Storming Juno Another Important Story Of WWII

Courtesy:  Entertainment One

Courtesy: Entertainment One

Stories of WWII told from the American and British vantage points are quite plentiful in the world of television and movies.  Stories from those in other Allied forces are far less.  That is they are far less prominent in the United States.  Now finally, another lesser told piece of WWII history has finally been added to the whole.  One part historical drama and one part documentary, Entertainment One’s brand new WWII story, Storming Juno is an impressive work.  The hour and a half presentation tells the story of the events of June 6th, 1944 from the perspective not of the American or British forces, but from the Canadian military.  It is centered on three young soldiers that were actually there on the day that marked the beginning of the end of the war in Europe. 
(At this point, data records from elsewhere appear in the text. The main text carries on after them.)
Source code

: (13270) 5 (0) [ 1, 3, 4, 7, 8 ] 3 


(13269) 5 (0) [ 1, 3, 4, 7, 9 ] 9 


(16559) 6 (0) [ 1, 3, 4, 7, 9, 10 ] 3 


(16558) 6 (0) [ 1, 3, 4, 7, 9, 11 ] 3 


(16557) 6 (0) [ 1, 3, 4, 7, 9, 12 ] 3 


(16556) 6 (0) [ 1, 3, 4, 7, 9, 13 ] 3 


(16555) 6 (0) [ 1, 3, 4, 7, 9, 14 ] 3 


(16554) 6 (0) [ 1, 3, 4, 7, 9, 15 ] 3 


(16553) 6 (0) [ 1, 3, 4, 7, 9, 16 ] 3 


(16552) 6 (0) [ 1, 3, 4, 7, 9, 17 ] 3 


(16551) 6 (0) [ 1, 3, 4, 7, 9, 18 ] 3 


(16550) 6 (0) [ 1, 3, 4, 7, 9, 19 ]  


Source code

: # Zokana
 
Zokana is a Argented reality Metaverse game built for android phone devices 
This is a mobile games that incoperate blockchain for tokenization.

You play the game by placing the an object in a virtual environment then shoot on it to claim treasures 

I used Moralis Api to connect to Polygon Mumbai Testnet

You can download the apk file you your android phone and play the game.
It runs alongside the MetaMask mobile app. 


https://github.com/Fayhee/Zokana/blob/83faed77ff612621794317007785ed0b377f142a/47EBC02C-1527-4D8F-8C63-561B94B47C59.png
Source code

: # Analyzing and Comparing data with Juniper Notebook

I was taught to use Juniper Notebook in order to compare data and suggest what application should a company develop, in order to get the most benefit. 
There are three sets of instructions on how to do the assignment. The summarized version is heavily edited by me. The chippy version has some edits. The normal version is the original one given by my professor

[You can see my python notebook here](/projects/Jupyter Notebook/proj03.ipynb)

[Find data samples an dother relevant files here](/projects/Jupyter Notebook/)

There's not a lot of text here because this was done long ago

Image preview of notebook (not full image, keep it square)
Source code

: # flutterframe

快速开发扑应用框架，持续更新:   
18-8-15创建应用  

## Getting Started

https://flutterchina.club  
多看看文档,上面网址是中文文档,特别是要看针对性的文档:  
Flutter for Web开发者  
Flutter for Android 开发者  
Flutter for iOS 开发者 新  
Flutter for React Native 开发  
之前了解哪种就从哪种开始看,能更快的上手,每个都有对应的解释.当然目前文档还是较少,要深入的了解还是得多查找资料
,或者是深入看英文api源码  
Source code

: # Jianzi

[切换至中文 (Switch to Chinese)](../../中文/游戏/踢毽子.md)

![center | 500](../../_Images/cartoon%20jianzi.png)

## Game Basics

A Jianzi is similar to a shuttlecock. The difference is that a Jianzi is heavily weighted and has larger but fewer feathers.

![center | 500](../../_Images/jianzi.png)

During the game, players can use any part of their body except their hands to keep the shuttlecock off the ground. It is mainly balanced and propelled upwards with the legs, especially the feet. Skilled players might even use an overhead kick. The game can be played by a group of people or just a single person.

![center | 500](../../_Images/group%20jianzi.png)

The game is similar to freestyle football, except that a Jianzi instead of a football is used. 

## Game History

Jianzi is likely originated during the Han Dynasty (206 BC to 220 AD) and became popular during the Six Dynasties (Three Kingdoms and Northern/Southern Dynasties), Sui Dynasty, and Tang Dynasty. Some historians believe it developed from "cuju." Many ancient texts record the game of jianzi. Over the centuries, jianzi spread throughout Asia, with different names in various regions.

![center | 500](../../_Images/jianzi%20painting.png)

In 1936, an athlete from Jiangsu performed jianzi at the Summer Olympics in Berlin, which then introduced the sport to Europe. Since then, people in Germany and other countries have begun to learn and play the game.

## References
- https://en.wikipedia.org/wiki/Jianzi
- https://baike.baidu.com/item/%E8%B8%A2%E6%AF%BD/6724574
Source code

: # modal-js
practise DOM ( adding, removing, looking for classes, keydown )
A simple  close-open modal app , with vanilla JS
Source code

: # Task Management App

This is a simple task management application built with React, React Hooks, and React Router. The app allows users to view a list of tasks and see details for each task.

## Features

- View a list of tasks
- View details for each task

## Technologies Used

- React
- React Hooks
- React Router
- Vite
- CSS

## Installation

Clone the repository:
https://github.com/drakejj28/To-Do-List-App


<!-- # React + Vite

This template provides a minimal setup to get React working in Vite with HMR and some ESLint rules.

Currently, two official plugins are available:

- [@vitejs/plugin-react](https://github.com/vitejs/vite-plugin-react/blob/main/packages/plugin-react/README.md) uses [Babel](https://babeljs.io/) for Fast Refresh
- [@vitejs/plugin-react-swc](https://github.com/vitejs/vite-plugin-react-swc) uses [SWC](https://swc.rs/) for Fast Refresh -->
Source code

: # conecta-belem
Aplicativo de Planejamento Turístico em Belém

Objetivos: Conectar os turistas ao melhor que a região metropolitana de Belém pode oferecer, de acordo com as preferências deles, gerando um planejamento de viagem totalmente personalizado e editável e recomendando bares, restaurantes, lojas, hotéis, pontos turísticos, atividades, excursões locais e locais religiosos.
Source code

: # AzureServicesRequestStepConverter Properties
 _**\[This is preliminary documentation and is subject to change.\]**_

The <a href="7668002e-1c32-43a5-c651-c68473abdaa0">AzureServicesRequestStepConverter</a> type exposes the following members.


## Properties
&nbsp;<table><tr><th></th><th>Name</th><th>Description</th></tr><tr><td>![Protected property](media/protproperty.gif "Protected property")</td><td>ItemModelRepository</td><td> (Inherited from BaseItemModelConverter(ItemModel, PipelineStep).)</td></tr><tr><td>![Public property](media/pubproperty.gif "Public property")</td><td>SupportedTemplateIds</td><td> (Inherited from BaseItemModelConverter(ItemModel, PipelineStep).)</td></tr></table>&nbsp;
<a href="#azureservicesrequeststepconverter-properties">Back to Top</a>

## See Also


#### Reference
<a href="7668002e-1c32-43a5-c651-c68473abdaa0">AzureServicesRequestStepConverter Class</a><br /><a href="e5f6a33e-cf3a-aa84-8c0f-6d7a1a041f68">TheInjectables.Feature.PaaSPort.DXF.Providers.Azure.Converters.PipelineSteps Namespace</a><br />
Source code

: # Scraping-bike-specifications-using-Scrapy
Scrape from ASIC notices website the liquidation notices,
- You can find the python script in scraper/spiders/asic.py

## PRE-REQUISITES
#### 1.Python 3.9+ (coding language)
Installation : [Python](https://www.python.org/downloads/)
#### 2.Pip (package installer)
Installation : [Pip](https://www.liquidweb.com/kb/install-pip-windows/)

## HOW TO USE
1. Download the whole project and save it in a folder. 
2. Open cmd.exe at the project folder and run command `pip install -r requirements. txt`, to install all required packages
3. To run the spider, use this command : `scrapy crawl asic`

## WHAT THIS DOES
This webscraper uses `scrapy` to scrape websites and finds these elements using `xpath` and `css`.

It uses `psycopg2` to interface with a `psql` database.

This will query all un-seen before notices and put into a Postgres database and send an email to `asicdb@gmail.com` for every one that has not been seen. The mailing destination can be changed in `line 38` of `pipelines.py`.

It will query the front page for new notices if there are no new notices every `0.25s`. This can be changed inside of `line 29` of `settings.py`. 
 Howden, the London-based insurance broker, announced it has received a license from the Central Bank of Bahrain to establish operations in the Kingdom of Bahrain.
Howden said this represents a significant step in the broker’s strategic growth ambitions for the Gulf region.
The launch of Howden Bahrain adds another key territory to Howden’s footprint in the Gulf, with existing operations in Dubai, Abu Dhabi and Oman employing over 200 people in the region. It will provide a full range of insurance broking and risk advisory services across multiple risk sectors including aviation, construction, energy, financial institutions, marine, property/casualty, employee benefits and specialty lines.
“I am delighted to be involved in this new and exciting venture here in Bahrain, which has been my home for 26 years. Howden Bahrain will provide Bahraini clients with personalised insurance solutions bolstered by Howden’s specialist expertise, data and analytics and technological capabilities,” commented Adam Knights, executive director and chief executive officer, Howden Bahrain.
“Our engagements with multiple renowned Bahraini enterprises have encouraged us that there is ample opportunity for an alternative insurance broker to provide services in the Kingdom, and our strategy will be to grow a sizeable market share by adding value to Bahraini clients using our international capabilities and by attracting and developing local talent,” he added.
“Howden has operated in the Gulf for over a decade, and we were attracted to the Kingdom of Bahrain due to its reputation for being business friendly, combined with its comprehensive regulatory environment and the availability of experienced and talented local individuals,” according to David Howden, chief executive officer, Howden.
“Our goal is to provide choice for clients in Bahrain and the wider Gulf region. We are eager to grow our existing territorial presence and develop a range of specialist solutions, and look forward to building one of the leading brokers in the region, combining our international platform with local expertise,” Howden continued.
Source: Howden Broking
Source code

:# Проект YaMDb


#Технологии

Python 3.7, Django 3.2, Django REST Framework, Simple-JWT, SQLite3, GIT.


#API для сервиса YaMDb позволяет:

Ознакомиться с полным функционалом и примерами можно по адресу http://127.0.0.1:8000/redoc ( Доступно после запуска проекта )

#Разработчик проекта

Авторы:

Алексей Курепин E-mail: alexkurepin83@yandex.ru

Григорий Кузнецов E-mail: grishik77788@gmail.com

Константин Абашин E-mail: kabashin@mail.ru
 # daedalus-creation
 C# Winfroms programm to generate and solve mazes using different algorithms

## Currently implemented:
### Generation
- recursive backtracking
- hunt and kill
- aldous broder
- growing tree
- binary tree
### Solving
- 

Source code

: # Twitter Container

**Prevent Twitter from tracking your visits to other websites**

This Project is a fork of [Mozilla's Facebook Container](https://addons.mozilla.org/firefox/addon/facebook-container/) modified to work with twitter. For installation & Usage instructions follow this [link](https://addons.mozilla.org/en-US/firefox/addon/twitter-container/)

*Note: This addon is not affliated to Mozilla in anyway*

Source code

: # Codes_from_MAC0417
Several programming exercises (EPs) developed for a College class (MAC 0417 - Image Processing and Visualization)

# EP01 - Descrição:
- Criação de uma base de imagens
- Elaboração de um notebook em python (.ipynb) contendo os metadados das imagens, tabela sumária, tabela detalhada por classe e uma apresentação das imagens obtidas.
It is difficult to know where exactly to begin in the discussion of Storming Juno.  It would be very easy to compare this movie to the likes of bigger blockbuster films such as Saving Private Ryan and Flags of our Fathers.  By comparison, Storming Juno is just as good as those war epics if not better than them.  That might be a bold statement to some.  But it is a true statement.  That’s not to say that the aforementioned films were bad.  It just means that for an indie war film, Storming Juno definitely holds its own.  And it does so quite well at that.  So what enabled Storming Juno to hold its own so well against much bigger, more epic war movies?  For starters, the movie itself runs just over an hour.  The remaining half an hour of the entire feature’s ninety minute run time is taken by a documentary of sorts.  Another factor in the success of this movie is tied directly to its run time.  That factor is the story’s writing.  Script writer Christopher Gagosz managed in his script, to balance the intertwining stories of the three men on which it focuses.  Along with its balance, there are two more factors that make Storming Juno a success and a must see for any history buff and lover of war films. Those factors tie in to make this a complete story that any history buff and war movie fan will enjoy just as much as any war movie released by Hollywood’s major studios.  The factors in question are the incorporation of actual footage taken on D-Day by Canadian forces and the general historical accuracies portrayed in the movie itself.  These tie back into the writing and in turn the story length and overall enjoyment of the movie.  It all works together to make Storming Juno not just an enjoyable war story, but also one of 2013’s best independent movies.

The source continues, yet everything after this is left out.